● **Exercise instructions**
Every line that contains the word "scalajs" should be copied from the records below.

**** Data under study ****

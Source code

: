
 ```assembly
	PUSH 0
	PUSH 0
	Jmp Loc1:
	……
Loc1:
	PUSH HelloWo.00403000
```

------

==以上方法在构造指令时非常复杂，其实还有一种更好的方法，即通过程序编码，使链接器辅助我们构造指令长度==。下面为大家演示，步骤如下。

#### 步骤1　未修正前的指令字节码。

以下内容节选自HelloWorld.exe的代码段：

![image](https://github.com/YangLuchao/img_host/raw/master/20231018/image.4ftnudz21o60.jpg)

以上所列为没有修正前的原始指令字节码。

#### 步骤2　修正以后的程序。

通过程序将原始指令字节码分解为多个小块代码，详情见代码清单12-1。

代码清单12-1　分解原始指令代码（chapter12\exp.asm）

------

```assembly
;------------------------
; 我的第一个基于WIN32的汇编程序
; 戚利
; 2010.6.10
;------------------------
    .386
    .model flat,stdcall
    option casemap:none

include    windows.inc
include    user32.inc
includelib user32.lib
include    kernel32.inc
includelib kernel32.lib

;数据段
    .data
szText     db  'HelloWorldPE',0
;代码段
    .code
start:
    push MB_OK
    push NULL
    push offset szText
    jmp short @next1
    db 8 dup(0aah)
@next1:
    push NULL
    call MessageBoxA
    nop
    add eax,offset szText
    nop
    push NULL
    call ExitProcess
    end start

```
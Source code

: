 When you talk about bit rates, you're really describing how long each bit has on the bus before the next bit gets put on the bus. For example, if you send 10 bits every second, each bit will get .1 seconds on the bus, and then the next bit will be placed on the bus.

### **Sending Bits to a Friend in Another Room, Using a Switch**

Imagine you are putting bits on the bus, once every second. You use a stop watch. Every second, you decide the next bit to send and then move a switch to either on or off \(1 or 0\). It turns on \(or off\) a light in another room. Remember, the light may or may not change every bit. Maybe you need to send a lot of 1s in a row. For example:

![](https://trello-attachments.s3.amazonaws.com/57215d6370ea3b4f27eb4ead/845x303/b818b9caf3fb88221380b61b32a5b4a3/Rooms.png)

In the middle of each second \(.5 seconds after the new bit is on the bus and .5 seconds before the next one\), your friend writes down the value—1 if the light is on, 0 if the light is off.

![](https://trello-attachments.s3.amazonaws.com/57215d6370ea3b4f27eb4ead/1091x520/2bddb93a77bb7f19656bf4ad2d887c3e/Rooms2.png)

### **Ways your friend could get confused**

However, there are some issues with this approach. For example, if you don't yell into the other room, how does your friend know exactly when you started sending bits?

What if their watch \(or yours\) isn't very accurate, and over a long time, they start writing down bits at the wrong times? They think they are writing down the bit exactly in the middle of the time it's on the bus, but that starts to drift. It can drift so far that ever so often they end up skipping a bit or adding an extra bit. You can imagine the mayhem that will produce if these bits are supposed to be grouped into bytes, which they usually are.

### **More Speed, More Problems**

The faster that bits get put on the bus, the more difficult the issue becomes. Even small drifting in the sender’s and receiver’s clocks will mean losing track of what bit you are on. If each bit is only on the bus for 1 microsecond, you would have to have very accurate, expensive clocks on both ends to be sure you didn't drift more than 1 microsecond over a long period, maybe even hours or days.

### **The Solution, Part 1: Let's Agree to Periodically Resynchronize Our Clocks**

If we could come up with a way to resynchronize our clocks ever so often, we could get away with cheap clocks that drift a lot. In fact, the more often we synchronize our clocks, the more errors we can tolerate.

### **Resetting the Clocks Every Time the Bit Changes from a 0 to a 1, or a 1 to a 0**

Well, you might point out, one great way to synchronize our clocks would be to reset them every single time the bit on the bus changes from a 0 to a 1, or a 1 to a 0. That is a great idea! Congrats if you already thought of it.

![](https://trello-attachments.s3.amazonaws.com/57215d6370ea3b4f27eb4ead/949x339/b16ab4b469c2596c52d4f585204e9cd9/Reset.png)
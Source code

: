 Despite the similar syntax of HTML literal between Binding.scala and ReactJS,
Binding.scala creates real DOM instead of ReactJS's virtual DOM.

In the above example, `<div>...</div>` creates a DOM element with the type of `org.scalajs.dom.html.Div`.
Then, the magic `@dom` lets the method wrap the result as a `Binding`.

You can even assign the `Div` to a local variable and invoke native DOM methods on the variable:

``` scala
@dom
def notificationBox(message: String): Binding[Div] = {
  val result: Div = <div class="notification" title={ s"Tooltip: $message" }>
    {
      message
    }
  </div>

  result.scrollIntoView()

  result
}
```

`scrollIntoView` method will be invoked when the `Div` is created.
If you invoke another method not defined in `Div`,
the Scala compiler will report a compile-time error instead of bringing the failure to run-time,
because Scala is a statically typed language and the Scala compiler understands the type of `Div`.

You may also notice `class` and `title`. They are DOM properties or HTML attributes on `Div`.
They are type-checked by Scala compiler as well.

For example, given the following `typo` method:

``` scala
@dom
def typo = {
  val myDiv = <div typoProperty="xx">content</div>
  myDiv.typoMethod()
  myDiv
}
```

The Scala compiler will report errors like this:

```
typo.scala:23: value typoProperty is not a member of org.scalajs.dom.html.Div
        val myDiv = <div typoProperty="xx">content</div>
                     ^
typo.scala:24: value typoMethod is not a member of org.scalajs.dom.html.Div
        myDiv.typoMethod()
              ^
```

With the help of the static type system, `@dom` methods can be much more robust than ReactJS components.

****

● **Task solution**
In the above example, `<div>...</div>` creates a DOM element with the type of `org.scalajs.dom.html.Div`.
typo.scala:23: value typoProperty is not a member of org.scalajs.dom.html.Div
typo.scala:24: value typoMethod is not a member of org.scalajs.dom.html.Div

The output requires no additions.